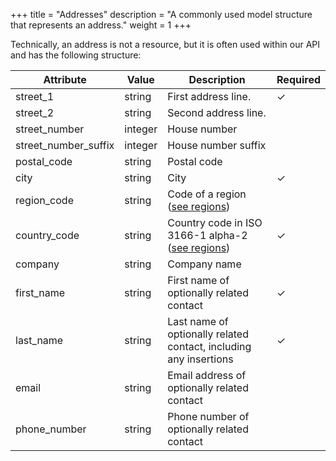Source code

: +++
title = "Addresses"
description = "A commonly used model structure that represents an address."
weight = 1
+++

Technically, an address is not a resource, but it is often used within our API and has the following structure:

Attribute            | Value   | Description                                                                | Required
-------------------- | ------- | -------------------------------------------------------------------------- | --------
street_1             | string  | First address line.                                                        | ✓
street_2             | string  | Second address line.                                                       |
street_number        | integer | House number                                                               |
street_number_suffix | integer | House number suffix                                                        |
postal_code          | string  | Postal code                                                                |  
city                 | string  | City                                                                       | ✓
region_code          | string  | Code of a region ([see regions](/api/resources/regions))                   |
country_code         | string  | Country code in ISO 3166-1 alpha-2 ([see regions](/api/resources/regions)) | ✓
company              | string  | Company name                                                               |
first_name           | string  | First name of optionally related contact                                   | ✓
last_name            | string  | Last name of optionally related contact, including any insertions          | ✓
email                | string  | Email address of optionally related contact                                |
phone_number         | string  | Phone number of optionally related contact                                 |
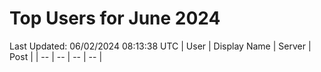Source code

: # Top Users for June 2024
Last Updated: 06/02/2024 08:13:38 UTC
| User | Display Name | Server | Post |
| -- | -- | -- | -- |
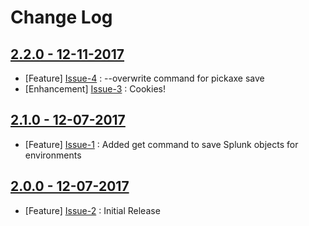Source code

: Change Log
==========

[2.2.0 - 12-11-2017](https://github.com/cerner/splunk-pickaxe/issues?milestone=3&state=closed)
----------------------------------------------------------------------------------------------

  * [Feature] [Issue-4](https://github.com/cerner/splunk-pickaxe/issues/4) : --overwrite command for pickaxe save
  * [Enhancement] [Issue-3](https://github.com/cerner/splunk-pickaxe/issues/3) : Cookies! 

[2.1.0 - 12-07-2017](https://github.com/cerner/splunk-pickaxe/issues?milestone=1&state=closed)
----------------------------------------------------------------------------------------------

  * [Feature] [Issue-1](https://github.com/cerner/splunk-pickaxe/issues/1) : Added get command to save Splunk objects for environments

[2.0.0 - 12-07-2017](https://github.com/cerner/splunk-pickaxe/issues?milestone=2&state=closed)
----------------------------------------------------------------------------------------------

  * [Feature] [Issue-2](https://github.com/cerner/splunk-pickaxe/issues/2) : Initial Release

* * * *

Transcribe each entry precisely as given, leaving the pictures out.

Source code

: +++
title = "Addresses"
description = "A commonly used model structure that represents an address."
weight = 1
+++

Technically, an address is not a resource, but it is often used within our API and has the following structure:

Attribute            | Value   | Description                                                                | Required
-------------------- | ------- | -------------------------------------------------------------------------- | --------
street_1             | string  | First address line.                                                        | ✓
street_2             | string  | Second address line.                                                       |
street_number        | integer | House number                                                               |
street_number_suffix | integer | House number suffix                                                        |
postal_code          | string  | Postal code                                                                |  
city                 | string  | City                                                                       | ✓
region_code          | string  | Code of a region ([see regions](/api/resources/regions))                   |
country_code         | string  | Country code in ISO 3166-1 alpha-2 ([see regions](/api/resources/regions)) | ✓
company              | string  | Company name                                                               |
first_name           | string  | First name of optionally related contact                                   | ✓
last_name            | string  | Last name of optionally related contact, including any insertions          | ✓
email                | string  | Email address of optionally related contact                                |
phone_number         | string  | Phone number of optionally related contact                                 |
Source code

: # Top Users for June 2024
Last Updated: 06/02/2024 08:13:38 UTC
| User | Display Name | Server | Post |
| -- | -- | -- | -- |
Source code

: Change Log
==========

[2.2.0 - 12-11-2017](https://github.com/cerner/splunk-pickaxe/issues?milestone=3&state=closed)
----------------------------------------------------------------------------------------------

  * [Feature] [Issue-4](https://github.com/cerner/splunk-pickaxe/issues/4) : --overwrite command for pickaxe save
  * [Enhancement] [Issue-3](https://github.com/cerner/splunk-pickaxe/issues/3) : Cookies! 

[2.1.0 - 12-07-2017](https://github.com/cerner/splunk-pickaxe/issues?milestone=1&state=closed)
----------------------------------------------------------------------------------------------

  * [Feature] [Issue-1](https://github.com/cerner/splunk-pickaxe/issues/1) : Added get command to save Splunk objects for environments

[2.0.0 - 12-07-2017](https://github.com/cerner/splunk-pickaxe/issues?milestone=2&state=closed)
----------------------------------------------------------------------------------------------

  * [Feature] [Issue-2](https://github.com/cerner/splunk-pickaxe/issues/2) : Initial Release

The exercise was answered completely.